● About this exercise
Your task is to copy every line below that contains the word "found".

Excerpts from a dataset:

[Start of section]

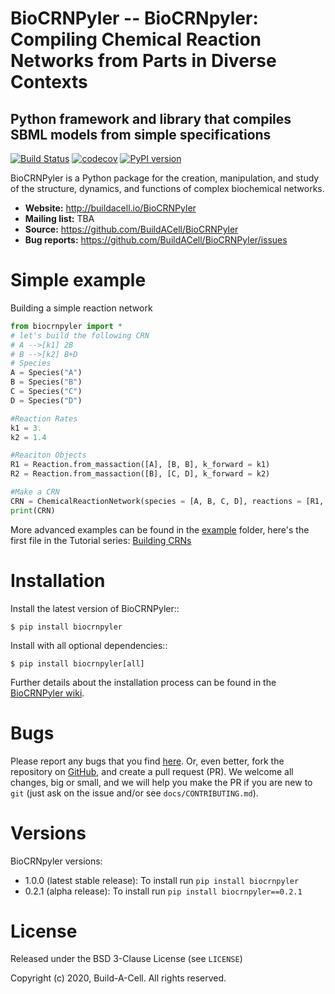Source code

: # BioCRNPyler -- BioCRNpyler: Compiling Chemical Reaction Networks from Parts in Diverse Contexts
## Python framework and library that compiles SBML models from simple specifications

[![Build Status](https://travis-ci.com/BuildACell/BioCRNPyler.svg?branch=master)](https://travis-ci.com/BuildACell/BioCRNPyler)
[![codecov](https://codecov.io/gh/BuildACell/BioCRNPyler/branch/master/graph/badge.svg)](https://codecov.io/gh/BuildACell/BioCRNPyler)
[![PyPI version](https://badge.fury.io/py/biocrnpyler.svg)](https://badge.fury.io/py/biocrnpyler)


BioCRNPyler is a Python package for the creation, manipulation,
and study of the structure, dynamics, and functions
of complex biochemical networks.

- **Website:** http://buildacell.io/BioCRNPyler
- **Mailing list:** TBA
- **Source:** https://github.com/BuildACell/BioCRNPyler
- **Bug reports:** https://github.com/BuildACell/BioCRNPyler/issues

# Simple example

Building a simple reaction network

```python
from biocrnpyler import *
# let's build the following CRN
# A -->[k1] 2B
# B -->[k2] B+D
# Species
A = Species("A")
B = Species("B")
C = Species("C")
D = Species("D")

#Reaction Rates
k1 = 3.
k2 = 1.4

#Reaciton Objects
R1 = Reaction.from_massaction([A], [B, B], k_forward = k1)
R2 = Reaction.from_massaction([B], [C, D], k_forward = k2)

#Make a CRN
CRN = ChemicalReactionNetwork(species = [A, B, C, D], reactions = [R1, R2])
print(CRN)
```
More advanced examples can be found in the [example](https://github.com/BuildACell/BioCRNPyler/tree/master/examples) folder, 
here's the first file in the Tutorial series: [Building CRNs](https://github.com/BuildACell/BioCRNPyler/blob/master/examples/1.%20Building%20CRNs%20Directly.ipynb)

# Installation


Install the latest version of BioCRNPyler::

    $ pip install biocrnpyler

Install with all optional dependencies::

    $ pip install biocrnpyler[all]

Further details about the installation process can be found in the [BioCRNPyler wiki](https://github.com/BuildACell/BioCRNPyler/wiki#installation).
# Bugs
Please report any bugs that you find [here](https://github.com/BuildACell/BioCRNPyler/issues).
Or, even better, fork the repository on [GitHub](https://github.com/BuildACell/BioCRNPyler),
and create a pull request (PR). We welcome all changes, big or small, and we
will help you make the PR if you are new to `git` (just ask on the issue and/or
see `docs/CONTRIBUTING.md`).

# Versions

BioCRNpyler versions:

* 1.0.0 (latest stable release): To install run `pip install biocrnpyler` 
* 0.2.1 (alpha release): To install run `pip install biocrnpyler==0.2.1`

# License
Released under the BSD 3-Clause License (see `LICENSE`)

Copyright (c) 2020, Build-A-Cell. All rights reserved.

[End of section]

● Completed exercise
More advanced examples can be found in the [example](https://github.com/BuildACell/BioCRNPyler/tree/master/examples) folder, 
Further details about the installation process can be found in the [BioCRNPyler wiki](https://github.com/BuildACell/BioCRNPyler/wiki#installation).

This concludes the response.